Abstract
Stephanie Cano, Patricia Getz, Jurgen Kropf, Stuart Scott, and George Stamas (1996) "Adjusting for A
Calendar Effect in Employment Time Series," Proceedings
of the Section on Survey Research, American Statistical
Association.
The Bureau of Labor Statistics Current Employment
Statistics (CES) program is a monthly survey of nearly
400,000 business establishments nationwide; its reference
period is the pay period including the 12th of each month. Of
paramount importance to most CES data users are
over-the-month changes in total nonfarm employment levels,
thus the seasonal adjustment of these data critically affects
the analysis of national employment trends. This study
investigates a calendar effect which may cause difficulties
in interpreting movements in the current seasonally adjusted
series. The effect arises because there are sometimes 4 and
sometimes 5 weeks between the reference periods in any given
pair of months (except February/March).
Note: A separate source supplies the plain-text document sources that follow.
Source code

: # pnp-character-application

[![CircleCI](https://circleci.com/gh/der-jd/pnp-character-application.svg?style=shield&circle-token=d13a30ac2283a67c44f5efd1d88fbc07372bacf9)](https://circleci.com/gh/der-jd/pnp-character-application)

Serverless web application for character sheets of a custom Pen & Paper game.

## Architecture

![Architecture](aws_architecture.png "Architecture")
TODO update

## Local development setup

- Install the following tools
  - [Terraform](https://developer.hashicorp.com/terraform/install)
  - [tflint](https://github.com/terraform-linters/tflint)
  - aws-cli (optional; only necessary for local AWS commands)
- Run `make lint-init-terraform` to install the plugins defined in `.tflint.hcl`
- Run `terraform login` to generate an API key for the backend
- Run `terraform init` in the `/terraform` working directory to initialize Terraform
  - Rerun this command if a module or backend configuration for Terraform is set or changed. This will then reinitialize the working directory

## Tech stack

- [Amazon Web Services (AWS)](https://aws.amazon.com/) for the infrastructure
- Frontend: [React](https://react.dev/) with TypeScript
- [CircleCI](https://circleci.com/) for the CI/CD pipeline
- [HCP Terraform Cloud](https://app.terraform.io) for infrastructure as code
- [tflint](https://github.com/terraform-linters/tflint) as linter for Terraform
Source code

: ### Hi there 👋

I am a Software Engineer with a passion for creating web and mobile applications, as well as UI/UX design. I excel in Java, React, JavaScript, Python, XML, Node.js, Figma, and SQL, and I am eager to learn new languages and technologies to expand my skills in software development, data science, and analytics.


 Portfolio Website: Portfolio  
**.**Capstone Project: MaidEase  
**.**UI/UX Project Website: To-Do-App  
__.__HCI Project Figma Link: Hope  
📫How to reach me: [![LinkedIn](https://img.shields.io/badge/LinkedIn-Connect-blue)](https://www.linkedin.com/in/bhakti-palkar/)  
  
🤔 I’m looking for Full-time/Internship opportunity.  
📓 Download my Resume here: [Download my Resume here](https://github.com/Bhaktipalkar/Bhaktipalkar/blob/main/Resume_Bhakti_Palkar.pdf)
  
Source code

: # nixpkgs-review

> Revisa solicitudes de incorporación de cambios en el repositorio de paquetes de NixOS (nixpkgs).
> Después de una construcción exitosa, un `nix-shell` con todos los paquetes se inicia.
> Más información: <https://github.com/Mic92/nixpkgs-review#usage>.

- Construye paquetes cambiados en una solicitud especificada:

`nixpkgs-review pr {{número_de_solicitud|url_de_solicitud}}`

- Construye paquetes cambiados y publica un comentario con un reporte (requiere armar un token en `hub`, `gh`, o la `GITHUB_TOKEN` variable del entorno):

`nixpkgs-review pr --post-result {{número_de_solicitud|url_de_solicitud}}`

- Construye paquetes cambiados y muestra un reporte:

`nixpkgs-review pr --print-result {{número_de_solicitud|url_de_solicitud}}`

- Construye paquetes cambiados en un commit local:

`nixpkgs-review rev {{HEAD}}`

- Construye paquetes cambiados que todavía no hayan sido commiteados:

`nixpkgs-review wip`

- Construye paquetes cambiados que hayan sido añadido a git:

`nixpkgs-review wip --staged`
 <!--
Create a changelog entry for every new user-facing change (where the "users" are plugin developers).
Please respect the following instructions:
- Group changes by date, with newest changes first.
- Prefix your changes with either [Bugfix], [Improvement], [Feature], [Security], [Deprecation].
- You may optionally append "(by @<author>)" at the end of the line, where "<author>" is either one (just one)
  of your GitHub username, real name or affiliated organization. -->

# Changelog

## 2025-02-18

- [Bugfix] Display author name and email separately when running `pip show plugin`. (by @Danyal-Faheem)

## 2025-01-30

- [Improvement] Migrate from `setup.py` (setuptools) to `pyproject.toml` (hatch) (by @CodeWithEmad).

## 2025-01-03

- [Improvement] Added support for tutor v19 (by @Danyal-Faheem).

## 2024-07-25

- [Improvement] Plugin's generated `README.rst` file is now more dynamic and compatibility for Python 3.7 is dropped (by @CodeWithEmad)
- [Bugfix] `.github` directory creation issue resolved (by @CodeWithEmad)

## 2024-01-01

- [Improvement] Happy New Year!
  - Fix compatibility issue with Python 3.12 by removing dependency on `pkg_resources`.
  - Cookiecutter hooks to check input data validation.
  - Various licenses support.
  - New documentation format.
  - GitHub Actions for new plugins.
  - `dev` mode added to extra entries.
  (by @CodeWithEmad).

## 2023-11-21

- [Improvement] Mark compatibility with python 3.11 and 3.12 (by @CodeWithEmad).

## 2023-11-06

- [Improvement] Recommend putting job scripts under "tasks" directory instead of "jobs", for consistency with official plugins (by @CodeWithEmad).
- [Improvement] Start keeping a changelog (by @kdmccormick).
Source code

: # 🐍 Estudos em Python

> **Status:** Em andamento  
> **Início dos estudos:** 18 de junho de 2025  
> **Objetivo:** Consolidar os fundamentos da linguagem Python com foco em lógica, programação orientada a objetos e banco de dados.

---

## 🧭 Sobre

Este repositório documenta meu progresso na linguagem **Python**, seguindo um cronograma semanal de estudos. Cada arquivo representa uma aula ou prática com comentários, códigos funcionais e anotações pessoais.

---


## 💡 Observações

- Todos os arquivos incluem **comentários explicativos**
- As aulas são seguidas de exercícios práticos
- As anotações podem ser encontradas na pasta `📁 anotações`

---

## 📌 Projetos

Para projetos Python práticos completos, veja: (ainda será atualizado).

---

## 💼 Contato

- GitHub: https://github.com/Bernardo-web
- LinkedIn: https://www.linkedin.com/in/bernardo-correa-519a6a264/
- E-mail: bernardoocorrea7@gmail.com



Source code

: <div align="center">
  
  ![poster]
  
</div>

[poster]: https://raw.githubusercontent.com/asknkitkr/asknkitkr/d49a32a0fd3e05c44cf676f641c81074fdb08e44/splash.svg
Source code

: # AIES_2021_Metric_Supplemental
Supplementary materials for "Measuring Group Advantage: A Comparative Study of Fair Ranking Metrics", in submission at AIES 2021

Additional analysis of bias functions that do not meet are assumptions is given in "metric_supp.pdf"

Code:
This varying interval
effect is estimated by an ARIMA model with regression
variables, using the Bureau of the Census X-12 ARIMA
procedure. Estimates of the interval effect are tested for
significance. Series estimated with and without the interval
adjustment are compared for smoothness and stability across
successive time spans. Differences between over-the-month
employment changes as previously published and as estimated
with interval effect modeling are also examined.